■ **TO DO**
Output all of the data verbatim.

Plain-text document sources:
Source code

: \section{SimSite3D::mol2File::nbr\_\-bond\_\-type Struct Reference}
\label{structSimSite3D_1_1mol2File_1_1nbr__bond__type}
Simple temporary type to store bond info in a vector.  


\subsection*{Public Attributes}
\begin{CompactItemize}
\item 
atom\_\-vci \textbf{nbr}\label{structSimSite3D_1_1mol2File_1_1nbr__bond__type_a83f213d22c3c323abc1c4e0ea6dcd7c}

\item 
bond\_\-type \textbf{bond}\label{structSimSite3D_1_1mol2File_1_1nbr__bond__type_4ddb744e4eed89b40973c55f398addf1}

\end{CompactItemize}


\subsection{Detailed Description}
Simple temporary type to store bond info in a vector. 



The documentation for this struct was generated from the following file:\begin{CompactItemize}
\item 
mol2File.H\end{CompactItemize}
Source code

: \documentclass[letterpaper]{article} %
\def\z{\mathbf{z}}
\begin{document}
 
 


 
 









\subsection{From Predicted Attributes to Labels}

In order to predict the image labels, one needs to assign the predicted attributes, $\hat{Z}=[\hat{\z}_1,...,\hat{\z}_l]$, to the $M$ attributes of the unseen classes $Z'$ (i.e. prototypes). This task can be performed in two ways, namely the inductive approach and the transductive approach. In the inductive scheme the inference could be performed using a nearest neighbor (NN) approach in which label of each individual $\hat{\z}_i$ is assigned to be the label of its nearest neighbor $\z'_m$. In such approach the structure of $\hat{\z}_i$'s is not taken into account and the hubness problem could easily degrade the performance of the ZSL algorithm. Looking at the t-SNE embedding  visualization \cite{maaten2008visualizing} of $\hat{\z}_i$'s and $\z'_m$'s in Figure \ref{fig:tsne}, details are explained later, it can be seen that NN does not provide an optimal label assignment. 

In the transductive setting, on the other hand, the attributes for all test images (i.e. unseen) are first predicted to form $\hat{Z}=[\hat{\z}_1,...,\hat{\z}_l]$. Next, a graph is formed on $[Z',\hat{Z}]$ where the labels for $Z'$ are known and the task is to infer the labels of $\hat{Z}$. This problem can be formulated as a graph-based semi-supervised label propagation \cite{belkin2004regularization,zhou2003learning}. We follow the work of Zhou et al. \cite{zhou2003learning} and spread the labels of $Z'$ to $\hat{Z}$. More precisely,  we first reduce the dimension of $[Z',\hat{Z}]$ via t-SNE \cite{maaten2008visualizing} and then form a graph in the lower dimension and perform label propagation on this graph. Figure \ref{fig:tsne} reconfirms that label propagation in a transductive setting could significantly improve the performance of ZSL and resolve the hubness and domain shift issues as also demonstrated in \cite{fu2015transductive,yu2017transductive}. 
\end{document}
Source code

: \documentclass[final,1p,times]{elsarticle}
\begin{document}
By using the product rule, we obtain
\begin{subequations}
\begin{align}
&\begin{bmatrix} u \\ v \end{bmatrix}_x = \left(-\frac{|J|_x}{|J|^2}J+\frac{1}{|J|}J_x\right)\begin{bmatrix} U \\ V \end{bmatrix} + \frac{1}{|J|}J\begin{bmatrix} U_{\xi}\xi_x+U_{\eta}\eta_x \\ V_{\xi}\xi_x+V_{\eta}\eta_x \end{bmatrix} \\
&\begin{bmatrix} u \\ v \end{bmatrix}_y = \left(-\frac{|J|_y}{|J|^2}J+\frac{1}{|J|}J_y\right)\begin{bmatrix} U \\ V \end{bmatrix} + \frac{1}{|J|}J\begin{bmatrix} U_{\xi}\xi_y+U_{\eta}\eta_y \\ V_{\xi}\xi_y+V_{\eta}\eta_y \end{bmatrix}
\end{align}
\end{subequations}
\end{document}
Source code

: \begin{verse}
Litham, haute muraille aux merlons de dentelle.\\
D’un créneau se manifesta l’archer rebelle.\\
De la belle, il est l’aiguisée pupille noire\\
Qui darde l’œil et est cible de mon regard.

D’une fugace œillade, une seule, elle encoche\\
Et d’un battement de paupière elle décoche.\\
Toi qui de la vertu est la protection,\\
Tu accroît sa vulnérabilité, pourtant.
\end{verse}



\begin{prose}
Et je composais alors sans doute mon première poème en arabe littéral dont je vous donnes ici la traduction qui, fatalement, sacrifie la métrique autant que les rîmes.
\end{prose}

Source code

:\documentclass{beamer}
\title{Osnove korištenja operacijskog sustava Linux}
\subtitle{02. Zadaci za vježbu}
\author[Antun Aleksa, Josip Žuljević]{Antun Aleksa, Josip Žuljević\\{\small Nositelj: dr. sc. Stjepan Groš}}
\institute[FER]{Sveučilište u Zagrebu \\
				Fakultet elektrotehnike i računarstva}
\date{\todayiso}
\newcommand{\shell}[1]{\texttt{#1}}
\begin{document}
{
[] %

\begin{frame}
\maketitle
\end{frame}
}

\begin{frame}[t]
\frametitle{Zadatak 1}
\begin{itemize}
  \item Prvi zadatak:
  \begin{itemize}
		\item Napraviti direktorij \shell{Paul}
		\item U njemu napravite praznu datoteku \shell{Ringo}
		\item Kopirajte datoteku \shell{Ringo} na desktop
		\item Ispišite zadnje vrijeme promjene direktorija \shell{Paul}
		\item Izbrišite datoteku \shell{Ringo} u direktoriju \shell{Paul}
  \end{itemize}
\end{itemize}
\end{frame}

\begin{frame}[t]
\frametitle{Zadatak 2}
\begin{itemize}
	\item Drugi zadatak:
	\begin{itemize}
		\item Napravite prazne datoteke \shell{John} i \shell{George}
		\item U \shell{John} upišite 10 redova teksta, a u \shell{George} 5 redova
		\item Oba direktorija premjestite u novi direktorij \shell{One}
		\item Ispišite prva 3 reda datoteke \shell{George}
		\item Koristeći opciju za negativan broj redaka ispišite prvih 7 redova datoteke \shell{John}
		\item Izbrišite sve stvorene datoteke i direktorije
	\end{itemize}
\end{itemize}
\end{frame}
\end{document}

■ **SOLUTION TO THIS EXERCISE**
Source code

: \section{SimSite3D::mol2File::nbr\_\-bond\_\-type Struct Reference}
\label{structSimSite3D_1_1mol2File_1_1nbr__bond__type}
Simple temporary type to store bond info in a vector.  


\subsection*{Public Attributes}
\begin{CompactItemize}
\item 
atom\_\-vci \textbf{nbr}\label{structSimSite3D_1_1mol2File_1_1nbr__bond__type_a83f213d22c3c323abc1c4e0ea6dcd7c}

\item 
bond\_\-type \textbf{bond}\label{structSimSite3D_1_1mol2File_1_1nbr__bond__type_4ddb744e4eed89b40973c55f398addf1}

\end{CompactItemize}


\subsection{Detailed Description}
Simple temporary type to store bond info in a vector. 



The documentation for this struct was generated from the following file:\begin{CompactItemize}
\item 
mol2File.H\end{CompactItemize}
Source code

: \documentclass[letterpaper]{article} %
\def\z{\mathbf{z}}
\begin{document}
 
 


 
 









\subsection{From Predicted Attributes to Labels}

In order to predict the image labels, one needs to assign the predicted attributes, $\hat{Z}=[\hat{\z}_1,...,\hat{\z}_l]$, to the $M$ attributes of the unseen classes $Z'$ (i.e. prototypes). This task can be performed in two ways, namely the inductive approach and the transductive approach. In the inductive scheme the inference could be performed using a nearest neighbor (NN) approach in which label of each individual $\hat{\z}_i$ is assigned to be the label of its nearest neighbor $\z'_m$. In such approach the structure of $\hat{\z}_i$'s is not taken into account and the hubness problem could easily degrade the performance of the ZSL algorithm. Looking at the t-SNE embedding  visualization \cite{maaten2008visualizing} of $\hat{\z}_i$'s and $\z'_m$'s in Figure \ref{fig:tsne}, details are explained later, it can be seen that NN does not provide an optimal label assignment. 

In the transductive setting, on the other hand, the attributes for all test images (i.e. unseen) are first predicted to form $\hat{Z}=[\hat{\z}_1,...,\hat{\z}_l]$. Next, a graph is formed on $[Z',\hat{Z}]$ where the labels for $Z'$ are known and the task is to infer the labels of $\hat{Z}$. This problem can be formulated as a graph-based semi-supervised label propagation \cite{belkin2004regularization,zhou2003learning}. We follow the work of Zhou et al. \cite{zhou2003learning} and spread the labels of $Z'$ to $\hat{Z}$. More precisely,  we first reduce the dimension of $[Z',\hat{Z}]$ via t-SNE \cite{maaten2008visualizing} and then form a graph in the lower dimension and perform label propagation on this graph. Figure \ref{fig:tsne} reconfirms that label propagation in a transductive setting could significantly improve the performance of ZSL and resolve the hubness and domain shift issues as also demonstrated in \cite{fu2015transductive,yu2017transductive}. 
\end{document}
Source code

: \documentclass[final,1p,times]{elsarticle}
\begin{document}
By using the product rule, we obtain
\begin{subequations}
\begin{align}
&\begin{bmatrix} u \\ v \end{bmatrix}_x = \left(-\frac{|J|_x}{|J|^2}J+\frac{1}{|J|}J_x\right)\begin{bmatrix} U \\ V \end{bmatrix} + \frac{1}{|J|}J\begin{bmatrix} U_{\xi}\xi_x+U_{\eta}\eta_x \\ V_{\xi}\xi_x+V_{\eta}\eta_x \end{bmatrix} \\
&\begin{bmatrix} u \\ v \end{bmatrix}_y = \left(-\frac{|J|_y}{|J|^2}J+\frac{1}{|J|}J_y\right)\begin{bmatrix} U \\ V \end{bmatrix} + \frac{1}{|J|}J\begin{bmatrix} U_{\xi}\xi_y+U_{\eta}\eta_y \\ V_{\xi}\xi_y+V_{\eta}\eta_y \end{bmatrix}
\end{align}
\end{subequations}
\end{document}
Source code

: \begin{verse}
Litham, haute muraille aux merlons de dentelle.\\
D’un créneau se manifesta l’archer rebelle.\\
De la belle, il est l’aiguisée pupille noire\\
Qui darde l’œil et est cible de mon regard.

D’une fugace œillade, une seule, elle encoche\\
Et d’un battement de paupière elle décoche.\\
Toi qui de la vertu est la protection,\\
Tu accroît sa vulnérabilité, pourtant.
\end{verse}



\begin{prose}
Et je composais alors sans doute mon première poème en arabe littéral dont je vous donnes ici la traduction qui, fatalement, sacrifie la métrique autant que les rîmes.
\end{prose}

Source code

:\documentclass{beamer}
\title{Osnove korištenja operacijskog sustava Linux}
\subtitle{02. Zadaci za vježbu}
\author[Antun Aleksa, Josip Žuljević]{Antun Aleksa, Josip Žuljević\\{\small Nositelj: dr. sc. Stjepan Groš}}
\institute[FER]{Sveučilište u Zagrebu \\
				Fakultet elektrotehnike i računarstva}
\date{\todayiso}
\newcommand{\shell}[1]{\texttt{#1}}
\begin{document}
{
[] %

\begin{frame}
\maketitle
\end{frame}
}

\begin{frame}[t]
\frametitle{Zadatak 1}
\begin{itemize}
  \item Prvi zadatak:
  \begin{itemize}
		\item Napraviti direktorij \shell{Paul}
		\item U njemu napravite praznu datoteku \shell{Ringo}
		\item Kopirajte datoteku \shell{Ringo} na desktop
		\item Ispišite zadnje vrijeme promjene direktorija \shell{Paul}
		\item Izbrišite datoteku \shell{Ringo} u direktoriju \shell{Paul}
  \end{itemize}
\end{itemize}
\end{frame}

\begin{frame}[t]
\frametitle{Zadatak 2}
\begin{itemize}
	\item Drugi zadatak:
	\begin{itemize}
		\item Napravite prazne datoteke \shell{John} i \shell{George}
		\item U \shell{John} upišite 10 redova teksta, a u \shell{George} 5 redova
		\item Oba direktorija premjestite u novi direktorij \shell{One}
		\item Ispišite prva 3 reda datoteke \shell{George}
		\item Koristeći opciju za negativan broj redaka ispišite prvih 7 redova datoteke \shell{John}
		\item Izbrišite sve stvorene datoteke i direktorije
	\end{itemize}
\end{itemize}
\end{frame}
\end{document}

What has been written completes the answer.